>>>>>
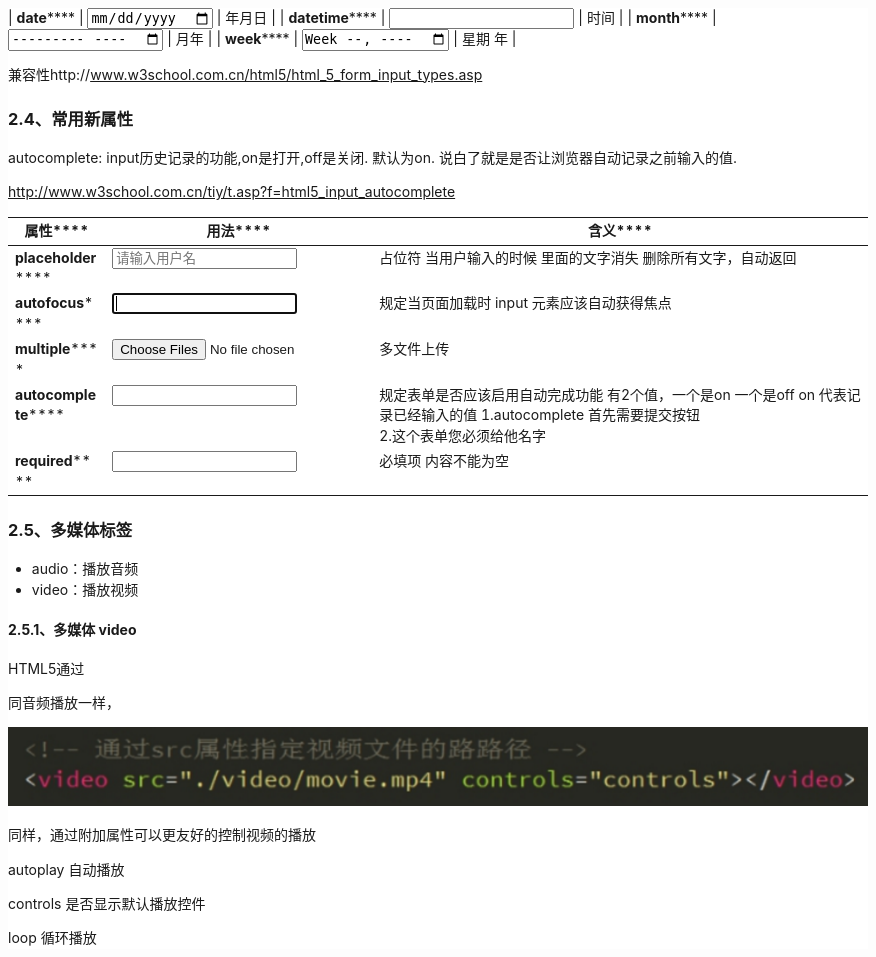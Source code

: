 | **date******     | <input type="date">     | 年月日               |
| **datetime****** | <input type="datetime"> | 时间                 |
| **month******    | <input type="month">    | 月年                 |
| **week******     | <input type="week">     | 星期 年              |

兼容性http://www.w3school.com.cn/html5/html_5_form_input_types.asp



### 2.4、常用新属性

autocomplete: input历史记录的功能,on是打开,off是关闭. 默认为on. 说白了就是是否让浏览器自动记录之前输入的值. 

http://www.w3school.com.cn/tiy/t.asp?f=html5_input_autocomplete

| **属性******         | **用法******                                   | **含义******                                                 |
| -------------------- | ---------------------------------------------- | ------------------------------------------------------------ |
| **placeholder******  | <input type="text" placeholder="请输入用户名"> | 占位符  当用户输入的时候 里面的文字消失  删除所有文字，自动返回 |
| **autofocus******    | <input type="text" autofocus>                  | 规定当页面加载时 input 元素应该自动获得焦点                  |
| **multiple******     | <input type="file" multiple>                   | 多文件上传                                                   |
| **autocomplete****** | <input type="text" autocomplete="off">         | 规定表单是否应该启用自动完成功能  有2个值，一个是on 一个是off      on 代表记录已经输入的值  1.autocomplete 首先需要提交按钮 <br/>2.这个表单您必须给他名字 |
| **required******     | <input type="text" required>                   | 必填项  内容不能为空                                         |





### 2.5、多媒体标签

- audio：播放音频
- video：播放视频

#### 2.5.1、多媒体 video

HTML5通过<audio>标签来解决音频播放的问题。

同音频播放一样，<video>使用也相当简单，如下图

![1498468072194](assets/1552878622385.png) 

同样，通过附加属性可以更友好的控制视频的播放

autoplay 自动播放

controls 是否显示默认播放控件

loop 循环播放
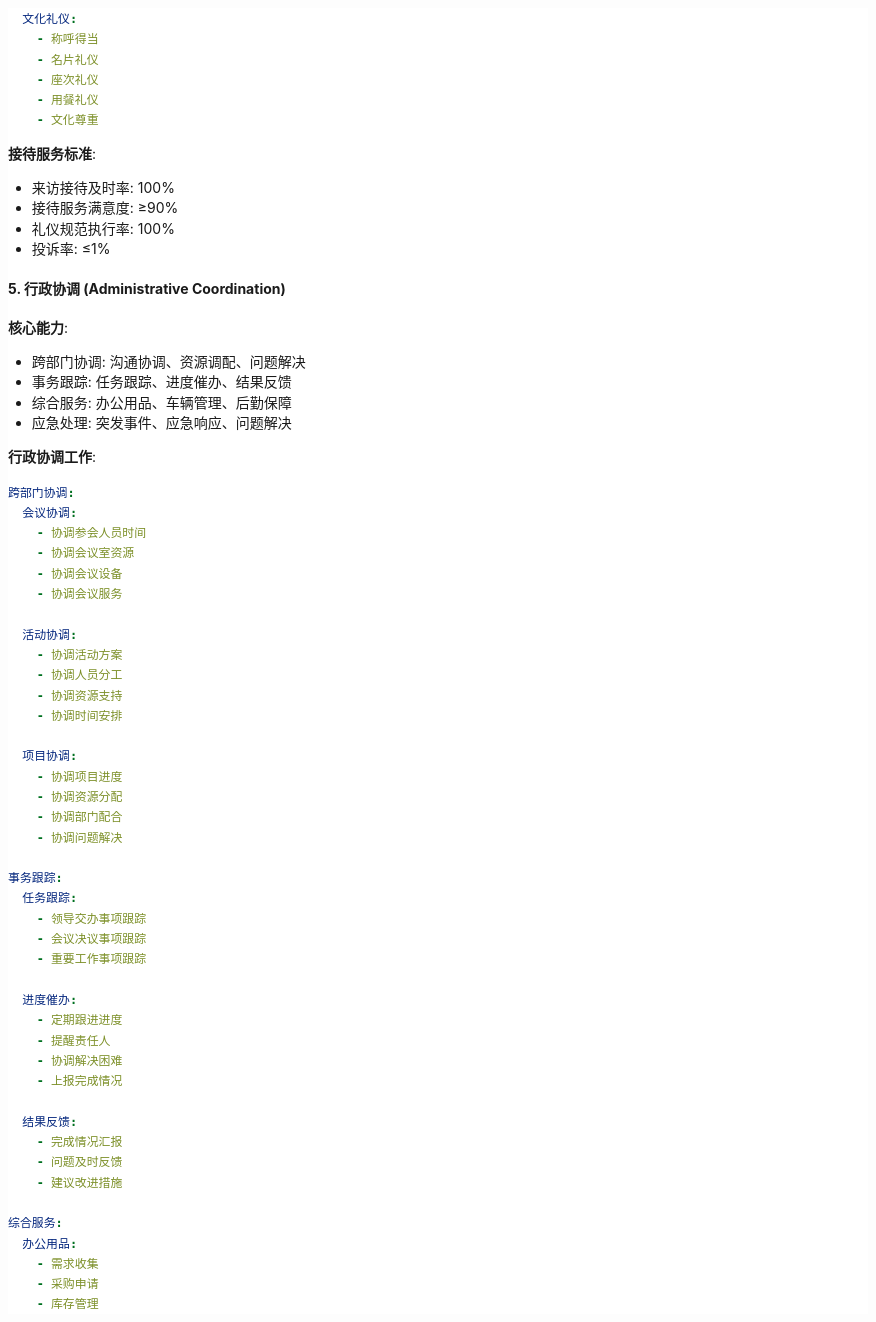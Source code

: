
 ```yaml
  文化礼仪:
    - 称呼得当
    - 名片礼仪
    - 座次礼仪
    - 用餐礼仪
    - 文化尊重
```

**接待服务标准**:
- 来访接待及时率: 100%
- 接待服务满意度: ≥90%
- 礼仪规范执行率: 100%
- 投诉率: ≤1%

#### 5. 行政协调 (Administrative Coordination)
**核心能力**:
- 跨部门协调: 沟通协调、资源调配、问题解决
- 事务跟踪: 任务跟踪、进度催办、结果反馈
- 综合服务: 办公用品、车辆管理、后勤保障
- 应急处理: 突发事件、应急响应、问题解决

**行政协调工作**:
```yaml
跨部门协调:
  会议协调:
    - 协调参会人员时间
    - 协调会议室资源
    - 协调会议设备
    - 协调会议服务

  活动协调:
    - 协调活动方案
    - 协调人员分工
    - 协调资源支持
    - 协调时间安排

  项目协调:
    - 协调项目进度
    - 协调资源分配
    - 协调部门配合
    - 协调问题解决

事务跟踪:
  任务跟踪:
    - 领导交办事项跟踪
    - 会议决议事项跟踪
    - 重要工作事项跟踪

  进度催办:
    - 定期跟进进度
    - 提醒责任人
    - 协调解决困难
    - 上报完成情况

  结果反馈:
    - 完成情况汇报
    - 问题及时反馈
    - 建议改进措施

综合服务:
  办公用品:
    - 需求收集
    - 采购申请
    - 库存管理
```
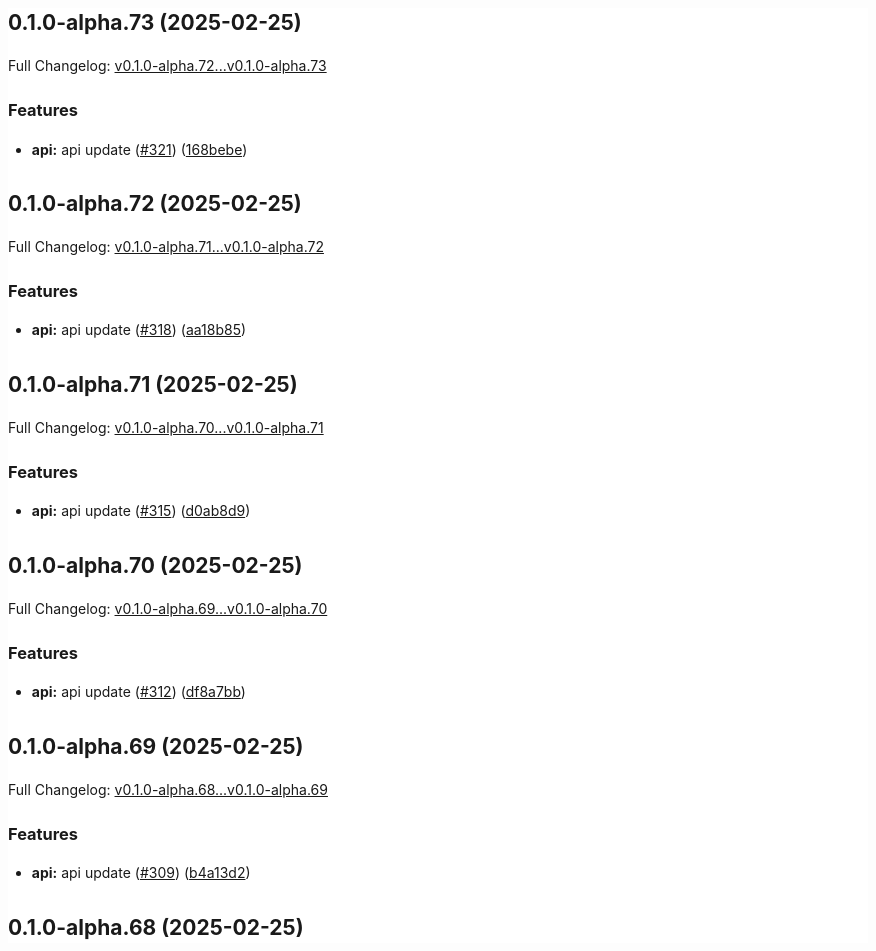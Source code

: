 ## 0.1.0-alpha.73 (2025-02-25)

Full Changelog: [v0.1.0-alpha.72...v0.1.0-alpha.73](https://github.com/withpi/sdk-python/compare/v0.1.0-alpha.72...v0.1.0-alpha.73)

### Features

* **api:** api update ([#321](https://github.com/withpi/sdk-python/issues/321)) ([168bebe](https://github.com/withpi/sdk-python/commit/168bebe57f119f9f554845bf1784c5f1c14b2fc8))

## 0.1.0-alpha.72 (2025-02-25)

Full Changelog: [v0.1.0-alpha.71...v0.1.0-alpha.72](https://github.com/withpi/sdk-python/compare/v0.1.0-alpha.71...v0.1.0-alpha.72)

### Features

* **api:** api update ([#318](https://github.com/withpi/sdk-python/issues/318)) ([aa18b85](https://github.com/withpi/sdk-python/commit/aa18b85871a944036f780b5d19ade3575d0b6399))

## 0.1.0-alpha.71 (2025-02-25)

Full Changelog: [v0.1.0-alpha.70...v0.1.0-alpha.71](https://github.com/withpi/sdk-python/compare/v0.1.0-alpha.70...v0.1.0-alpha.71)

### Features

* **api:** api update ([#315](https://github.com/withpi/sdk-python/issues/315)) ([d0ab8d9](https://github.com/withpi/sdk-python/commit/d0ab8d9c3c3bfcd17543da6ac1f23b821e995339))

## 0.1.0-alpha.70 (2025-02-25)

Full Changelog: [v0.1.0-alpha.69...v0.1.0-alpha.70](https://github.com/withpi/sdk-python/compare/v0.1.0-alpha.69...v0.1.0-alpha.70)

### Features

* **api:** api update ([#312](https://github.com/withpi/sdk-python/issues/312)) ([df8a7bb](https://github.com/withpi/sdk-python/commit/df8a7bbcead06ffca4a91c80888dc05f567b3f03))

## 0.1.0-alpha.69 (2025-02-25)

Full Changelog: [v0.1.0-alpha.68...v0.1.0-alpha.69](https://github.com/withpi/sdk-python/compare/v0.1.0-alpha.68...v0.1.0-alpha.69)

### Features

* **api:** api update ([#309](https://github.com/withpi/sdk-python/issues/309)) ([b4a13d2](https://github.com/withpi/sdk-python/commit/b4a13d2771e5bd249035a91ae745a4958895ec74))

## 0.1.0-alpha.68 (2025-02-25)
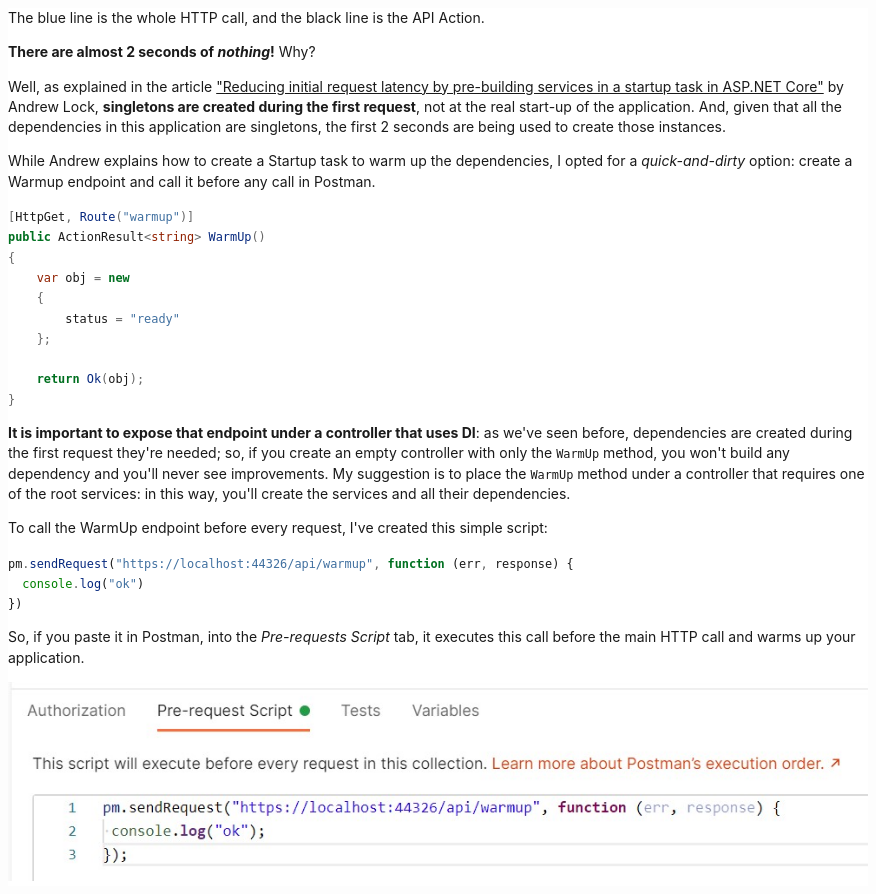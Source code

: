 The blue line is the whole HTTP call, and the black line is the API Action.

**There are almost 2 seconds of _nothing_!** Why?

Well, as explained in the article ["Reducing initial request latency by pre-building services in a startup task in ASP.NET Core"](https://andrewlock.net/reducing-latency-by-pre-building-singletons-in-asp-net-core/ "Andre Lock's article about Startup tasks") by Andrew Lock, **singletons are created during the first request**, not at the real start-up of the application. And, given that all the dependencies in this application are singletons, the first 2 seconds are being used to create those instances.

While Andrew explains how to create a Startup task to warm up the dependencies, I opted for a _quick-and-dirty_ option: create a Warmup endpoint and call it before any call in Postman.

```cs
[HttpGet, Route("warmup")]
public ActionResult<string> WarmUp()
{
    var obj = new
    {
        status = "ready"
    };

    return Ok(obj);
}
```

**It is important to expose that endpoint under a controller that uses DI**: as we've seen before, dependencies are created during the first request they're needed; so, if you create an empty controller with only the `WarmUp` method, you won't build any dependency and you'll never see improvements. My suggestion is to place the `WarmUp` method under a controller that requires one of the root services: in this way, you'll create the services and all their dependencies.

To call the WarmUp endpoint before every request, I've created this simple script:

```js
pm.sendRequest("https://localhost:44326/api/warmup", function (err, response) {
  console.log("ok")
})
```

So, if you paste it in Postman, into the _Pre-requests Script_ tab, it executes this call before the main HTTP call and warms up your application.

![Pre-request script on Postman](./pre-request.jpg "Pre-request script in Postman")
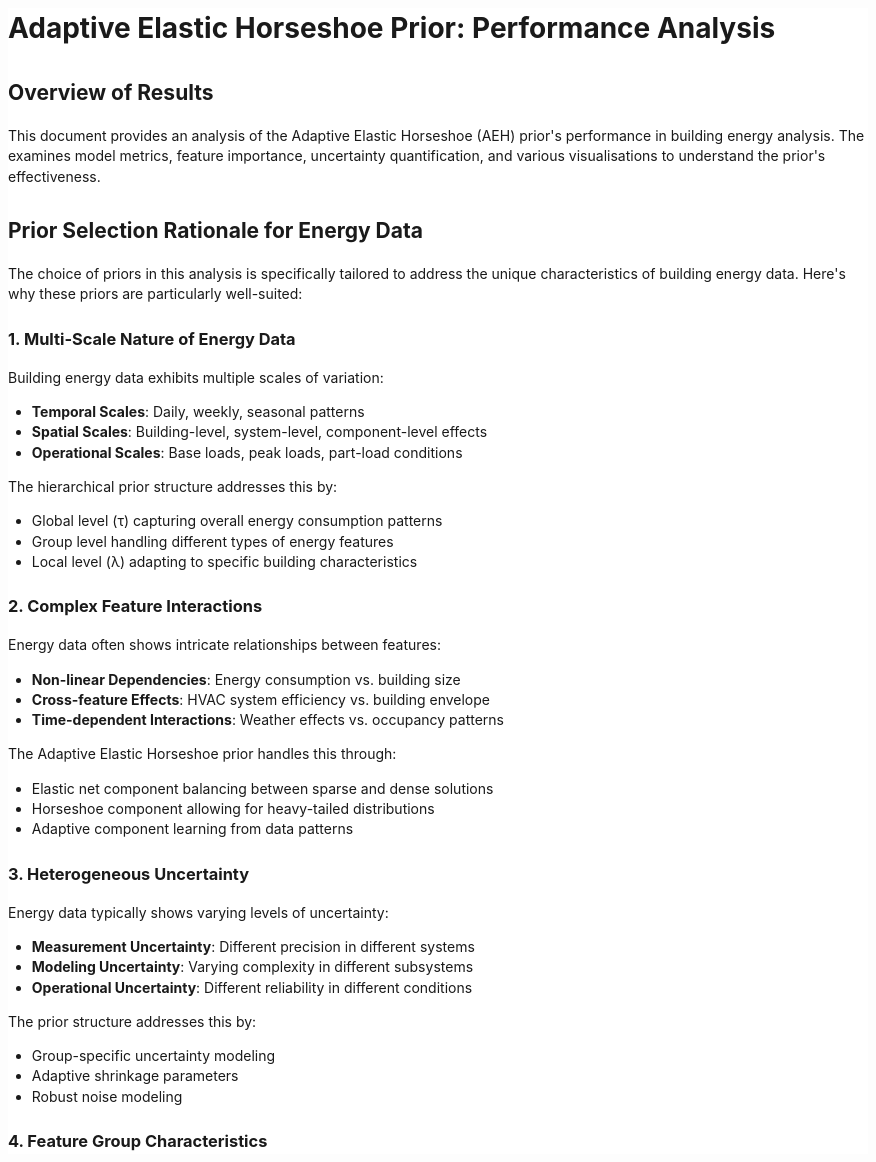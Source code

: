 # Adaptive Elastic Horseshoe Prior: Performance Analysis

## Overview of Results

This document provides an analysis of the Adaptive Elastic Horseshoe (AEH) prior's performance in building energy analysis. The examines model metrics, feature importance, uncertainty quantification, and various visualisations to understand the prior's effectiveness.

## Prior Selection Rationale for Energy Data

The choice of priors in this analysis is specifically tailored to address the unique characteristics of building energy data. Here's why these priors are particularly well-suited:

### 1. Multi-Scale Nature of Energy Data

Building energy data exhibits multiple scales of variation:
- **Temporal Scales**: Daily, weekly, seasonal patterns
- **Spatial Scales**: Building-level, system-level, component-level effects
- **Operational Scales**: Base loads, peak loads, part-load conditions

The hierarchical prior structure addresses this by:
- Global level (τ) capturing overall energy consumption patterns
- Group level handling different types of energy features
- Local level (λ) adapting to specific building characteristics

### 2. Complex Feature Interactions

Energy data often shows intricate relationships between features:
- **Non-linear Dependencies**: Energy consumption vs. building size
- **Cross-feature Effects**: HVAC system efficiency vs. building envelope
- **Time-dependent Interactions**: Weather effects vs. occupancy patterns

The Adaptive Elastic Horseshoe prior handles this through:
- Elastic net component balancing between sparse and dense solutions
- Horseshoe component allowing for heavy-tailed distributions
- Adaptive component learning from data patterns

### 3. Heterogeneous Uncertainty

Energy data typically shows varying levels of uncertainty:
- **Measurement Uncertainty**: Different precision in different systems
- **Modeling Uncertainty**: Varying complexity in different subsystems
- **Operational Uncertainty**: Different reliability in different conditions

The prior structure addresses this by:
- Group-specific uncertainty modeling
- Adaptive shrinkage parameters
- Robust noise modeling

### 4. Feature Group Characteristics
<<<<<
#### [What the task requires]
Where does the string "video" appear in the records above? Return every line that holds it.

#### [Solution]
- video：播放视频
#### 2.5.1、多媒体 video
同音频播放一样，<video>使用也相当简单，如下图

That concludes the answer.